Feeling depressed about the state of British theatre? Lying awake worried about the lack of good new writing? Don't take a pill -- just cadge a ticket for this terrific new play by Lucy Prebble and you will feel as right as rain.
Lucy Prebble wrote Enron, a play that would have swept all the dramatic honours going if it hadn't come along in the same year as Jerusalem. Her new play The Effect is a sellout at the National Theatre's Cottesloe stage before public booking has even begun, and the buzz is fully justified. I was lucky to snap up a single ticket for a matinee during the advance booking period, thanks to a helpful tip on the phone from the box office. It's probably the best new play I've seen this year -- emotionally engaging, intellectually stimulating and directed with great delicacy by Rupert Goold for Headlong.
Delicacy isn't normally a word one associates with Goold, who has a tendency to lay on the theatrical effects with a trowel. But here he is a model of restraint, allowing the many virtues of Prebble's play to speak for themselves. It's a four-hander set in a medical research suite where paid volunteers come for extended trials of new drugs. Miriam Buether's set is a rectangle a bit like a tennis court, surrounded by yellow-green banquettes and waiting-room paraphernalia -- a giant goldfish bowl, a rack of travel magazines and a projected sign proclaiming 'Raushen Pharmaceutical Clinical Trials'.
Tristan, a happy-go-lucky young man from Northern Ireland, meets Connie, a slightly prim middle-class psychology student from Basingstoke. The two volunteers fall in love, but their relationship is threatened by the uncertainty generated by their situation; is the chemistry between them the result of the pills they are taking, or something real? They are supervised by two doctors, a woman psychiatrist who has suffered depression herself, and a pompous male drug company research boss. Structurally, this play is a classic, very reminiscent in its medical setting to Joe Penhall's Blue/Orange. Prebble eases into the story gently, beginning with the moment the triallists arrive, provide urine samples and change into white sports clothes like gymnasts. There's just enough backstory and exposition to set the story in motion, satisfying our curiosity just enough to leave us wanting to know more about these people. Prebble knows how to blend crisp dialogue and monologue and how to set up dramatic irony by feeding the audience key pieces of information of which the characters are unaware. Much of the story hangs on the uncertainty over whether which of the couple is taking a placebo rather than a real drug.
On one level, stripping out the intellectual debate about the human brain and the setting, this is a beautifully told story of a relationship between two young people who fall in love.
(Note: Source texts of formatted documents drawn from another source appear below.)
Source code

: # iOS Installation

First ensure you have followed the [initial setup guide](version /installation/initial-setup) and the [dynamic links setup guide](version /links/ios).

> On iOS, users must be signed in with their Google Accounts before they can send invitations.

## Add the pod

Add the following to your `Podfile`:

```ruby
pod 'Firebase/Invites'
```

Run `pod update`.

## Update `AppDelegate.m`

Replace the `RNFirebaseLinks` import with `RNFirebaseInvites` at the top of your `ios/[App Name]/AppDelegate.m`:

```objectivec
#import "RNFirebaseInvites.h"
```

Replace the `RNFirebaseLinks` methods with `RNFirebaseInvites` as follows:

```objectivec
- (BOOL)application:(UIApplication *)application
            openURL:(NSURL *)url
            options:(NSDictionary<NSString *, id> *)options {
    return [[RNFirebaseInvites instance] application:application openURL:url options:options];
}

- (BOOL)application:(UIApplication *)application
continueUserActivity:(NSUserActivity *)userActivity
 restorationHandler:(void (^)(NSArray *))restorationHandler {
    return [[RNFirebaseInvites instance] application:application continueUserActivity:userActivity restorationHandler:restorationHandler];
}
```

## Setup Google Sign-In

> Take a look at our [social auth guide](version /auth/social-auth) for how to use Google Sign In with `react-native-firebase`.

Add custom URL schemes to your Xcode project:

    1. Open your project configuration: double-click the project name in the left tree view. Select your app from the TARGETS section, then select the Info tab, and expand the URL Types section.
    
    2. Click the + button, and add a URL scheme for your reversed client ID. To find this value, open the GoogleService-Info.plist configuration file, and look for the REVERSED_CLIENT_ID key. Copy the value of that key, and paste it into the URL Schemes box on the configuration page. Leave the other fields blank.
They move from initial wariness, at least on Connie's side, to flirtation, joint flouting of the rules, to intense and joyful physical intimacy, then sudden hostility, and finally to a Shakespearean sense of reconciliation and acceptance of loss. The story is written and directed with great tenderness and delicacy, and without a single verbal or physical cliche. The closing scenes of both the first and second acts are particularly brilliant, as is the scene when both triallists are being questioned simultaneously but separately by the woman doctor.
The relationship between the two older doctors gradually emerges as a counterpoint; when they come into conflict, it's just as much personal as professional. Prebble blends the two stories together with the intellectual puzzle of how the brain really works; is it really all just chemistry, neurons and pheromones, or is human consciousness something else? In the programme, science writer Steven Poole lambasts the 'hucksters of neuroscientism' for overselling the little that they really know about how the brain works. But Prebble's play is more nuanced; it never loses sight of the fact that depression can be a terrible illness, and it can be made better by drugs.
Billie Piper and Jonjo O'Neill are both outstanding as the young lovers, while Tom Goodman-Hill lends a ruthless touch to the role of the drug company researcher. For my money, however, the absolute standout performance comes from Anastasia Hille as the damaged and depressive woman doctor. I've seen her on stage quite a lot, and this is unquestionably the best I have seen her do.
It's worth mentioning that while the National Theatre can justifiably be proud of staging this production, the emergence of Lucy Prebble as a major talent owes more to the work of the Royal Court, which also developed the work of Laura Wade (Posh) and Polly Stenham (That Face). Put those three outstanding young writers together with Jez Butterworth (Jerusalem), and you have to acknowledge that Sloane Square, not the South Bank, is the place that sets the standard for new stage writing in the 21st century. None of them are cutting-edge modernists who are trying to reinvent the business of theatre; what they are all delivering is a modern version of what used to be called 'the well-made play' -- intellectually sharp, challenging and imaginative, with a great technical grasp of what makes great drama.